Our mapping strategy uses a fine-grained parallelization of the pairwise distance computation. ClustalW derives the distance score of a pair of sequences from the number of matching characters in their optimal local alignment. Sequentially, this score can be computed by locating the maximum value in the Smith-Waterman dynamic programming (DP) matrix and then performing a trace back procedure to produce the corresponding alignment. However, the trace back operation is far too control intensive for efficient FPGA acceleration. We have therefore extended the Smith-Waterman recurrence relation to include the counting of exact matches during computation of the DP matrix.
The DP calculation exhibits a high regularity and can be efficiently mapped onto a linear array of small processing elements (PEs). One PE is assigned to each character of a (primary) sequence. A (secondary) sequence is then systolically shifted through the linear chain of PEs (Fig. 1) . Each PE is capable of computing one value for the DP matrix within each clock cycle. Amino acid sequences are usually longer than the number of PEs that can fit on a reconfigurable hardware chip. Therefore, we have partitioned the computation on a fixed-sized processor array. The partitioning is implemented by means of a loop FIFO memory that connects the right PE with the left PE.
RESULTS
We have described the hardware design in Verilog. Using a Xilinx Virtex II XC2V6000, we are able to accommodate 92 PEs at a maximum allowable clock speed of 34 MHz. Our implementation achieves a sustained performance (including all data transfer) of ∼1 GCUPS (billion cell updates per second in the DP matrix), a T.Oliver et al. measure commonly used to compare parallelized Smith-Waterman implementations. A set of performance evaluation tests have been conducted using a different number of globin sequences to evaluate the processing time of the FPGA-accelerated implementation versus that of the sequential ClustalW code. The PCI based ADP-WRC-II board from Alpha-Data with a Xilinx XC2V6000 FPGA has been used in the tests. The ClustalW application is benchmarked on an Intel Pentium IV 3 GHz processor with 1 GB of RAM. The results for this are shown in Table 1 . We have also set-up a web server for ClustalW running on this hardware configuration, which is available online at http://beta.projectproteus.org. The FPGA-accelerated pairwise alignment stage achieves speedups between 45 and 50. At least the same number of PCs connected by a fast switch is required to achieve a similar speedup using the ClustalW-MPI code from Li (2003) . A comparison of these two parallelization approaches shows that reconfigurable hardware acceleration is superior in terms of price/performance. Our solution is also easily scalable to next-generation FPGAs such as the Virtex-4 family by simply increasing the number of PEs in our design.

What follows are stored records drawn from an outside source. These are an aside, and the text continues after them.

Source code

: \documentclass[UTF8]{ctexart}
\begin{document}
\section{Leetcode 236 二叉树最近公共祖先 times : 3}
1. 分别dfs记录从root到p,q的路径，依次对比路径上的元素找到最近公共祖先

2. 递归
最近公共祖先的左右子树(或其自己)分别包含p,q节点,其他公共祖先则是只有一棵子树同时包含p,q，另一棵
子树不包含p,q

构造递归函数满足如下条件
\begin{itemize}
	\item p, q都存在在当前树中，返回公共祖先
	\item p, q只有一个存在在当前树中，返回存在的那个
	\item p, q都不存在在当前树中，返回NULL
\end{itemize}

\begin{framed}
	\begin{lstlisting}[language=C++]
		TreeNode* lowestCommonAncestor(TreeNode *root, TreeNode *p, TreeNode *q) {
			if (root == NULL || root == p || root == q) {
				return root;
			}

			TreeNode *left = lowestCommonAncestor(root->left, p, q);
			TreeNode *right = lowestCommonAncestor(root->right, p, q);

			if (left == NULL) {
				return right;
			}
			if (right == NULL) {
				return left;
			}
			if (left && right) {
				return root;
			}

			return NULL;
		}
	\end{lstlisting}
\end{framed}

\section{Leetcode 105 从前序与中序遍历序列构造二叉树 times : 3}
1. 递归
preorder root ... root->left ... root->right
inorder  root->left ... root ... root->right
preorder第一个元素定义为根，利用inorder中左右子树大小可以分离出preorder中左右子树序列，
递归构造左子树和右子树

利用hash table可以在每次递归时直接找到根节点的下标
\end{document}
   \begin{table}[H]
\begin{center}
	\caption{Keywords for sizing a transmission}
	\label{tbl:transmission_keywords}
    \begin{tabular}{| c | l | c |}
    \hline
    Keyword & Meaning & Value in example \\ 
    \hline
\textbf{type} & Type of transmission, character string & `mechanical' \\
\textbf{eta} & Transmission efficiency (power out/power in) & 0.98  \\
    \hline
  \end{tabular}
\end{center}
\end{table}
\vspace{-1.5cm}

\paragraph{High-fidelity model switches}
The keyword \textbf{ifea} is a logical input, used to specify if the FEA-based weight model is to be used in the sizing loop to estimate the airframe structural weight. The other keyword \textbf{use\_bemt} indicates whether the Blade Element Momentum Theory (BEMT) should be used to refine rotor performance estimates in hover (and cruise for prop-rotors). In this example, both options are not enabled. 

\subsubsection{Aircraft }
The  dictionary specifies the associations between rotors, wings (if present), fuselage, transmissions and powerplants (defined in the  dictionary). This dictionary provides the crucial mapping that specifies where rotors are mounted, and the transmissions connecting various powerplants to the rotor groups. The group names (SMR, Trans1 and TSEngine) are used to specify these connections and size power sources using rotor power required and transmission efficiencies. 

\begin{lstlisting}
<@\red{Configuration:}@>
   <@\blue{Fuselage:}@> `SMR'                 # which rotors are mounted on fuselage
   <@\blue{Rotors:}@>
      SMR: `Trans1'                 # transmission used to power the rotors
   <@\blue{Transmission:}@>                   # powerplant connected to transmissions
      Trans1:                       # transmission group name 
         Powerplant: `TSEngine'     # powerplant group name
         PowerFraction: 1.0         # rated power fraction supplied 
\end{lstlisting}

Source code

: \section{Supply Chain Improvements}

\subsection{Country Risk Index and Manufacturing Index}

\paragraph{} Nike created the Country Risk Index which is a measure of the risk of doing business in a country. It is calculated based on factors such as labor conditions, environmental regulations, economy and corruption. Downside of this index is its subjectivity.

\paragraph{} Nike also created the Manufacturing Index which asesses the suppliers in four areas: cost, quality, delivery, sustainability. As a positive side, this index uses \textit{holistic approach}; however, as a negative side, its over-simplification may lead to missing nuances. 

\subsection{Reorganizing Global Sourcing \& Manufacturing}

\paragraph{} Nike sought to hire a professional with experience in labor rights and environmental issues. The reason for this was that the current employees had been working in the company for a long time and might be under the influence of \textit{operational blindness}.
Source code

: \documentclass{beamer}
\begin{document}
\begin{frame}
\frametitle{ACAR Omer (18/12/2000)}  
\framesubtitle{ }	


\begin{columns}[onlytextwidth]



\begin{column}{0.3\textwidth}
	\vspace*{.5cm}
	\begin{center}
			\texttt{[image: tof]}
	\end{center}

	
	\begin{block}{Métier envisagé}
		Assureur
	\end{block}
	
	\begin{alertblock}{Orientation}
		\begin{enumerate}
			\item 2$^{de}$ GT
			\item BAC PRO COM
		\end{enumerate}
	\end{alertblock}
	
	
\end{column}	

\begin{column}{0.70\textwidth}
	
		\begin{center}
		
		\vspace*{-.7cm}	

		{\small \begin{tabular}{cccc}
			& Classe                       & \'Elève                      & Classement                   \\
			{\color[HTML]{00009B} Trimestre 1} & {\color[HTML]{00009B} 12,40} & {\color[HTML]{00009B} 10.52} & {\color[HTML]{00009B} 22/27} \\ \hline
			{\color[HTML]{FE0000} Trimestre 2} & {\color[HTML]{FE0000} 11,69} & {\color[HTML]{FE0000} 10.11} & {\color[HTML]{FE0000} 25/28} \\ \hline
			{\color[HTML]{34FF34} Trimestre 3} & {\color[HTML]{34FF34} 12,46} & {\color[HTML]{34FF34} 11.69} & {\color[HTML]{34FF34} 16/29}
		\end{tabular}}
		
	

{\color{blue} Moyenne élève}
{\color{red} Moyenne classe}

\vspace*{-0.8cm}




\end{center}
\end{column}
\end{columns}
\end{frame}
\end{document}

Table 1 also shows that the progressive alignment stage of ClustalW (malign) dominates the runtime of the FPGA-accelerated ClustalW. This stage comprises computation of several profileprofile alignments based on DP. It will be interesting to investigate how this can be efficiently mapped onto reconfigurable hardware. The first stage of several other MSA tools such as T-Coffee (Notredame et al., 2000) and MUSCLE (Edgar, 2004) is also based on the computation of pairwise distances. Hence, these tools will see a similar speedup from the accelerator presented in this paper.
Conflict of Interest: none declared.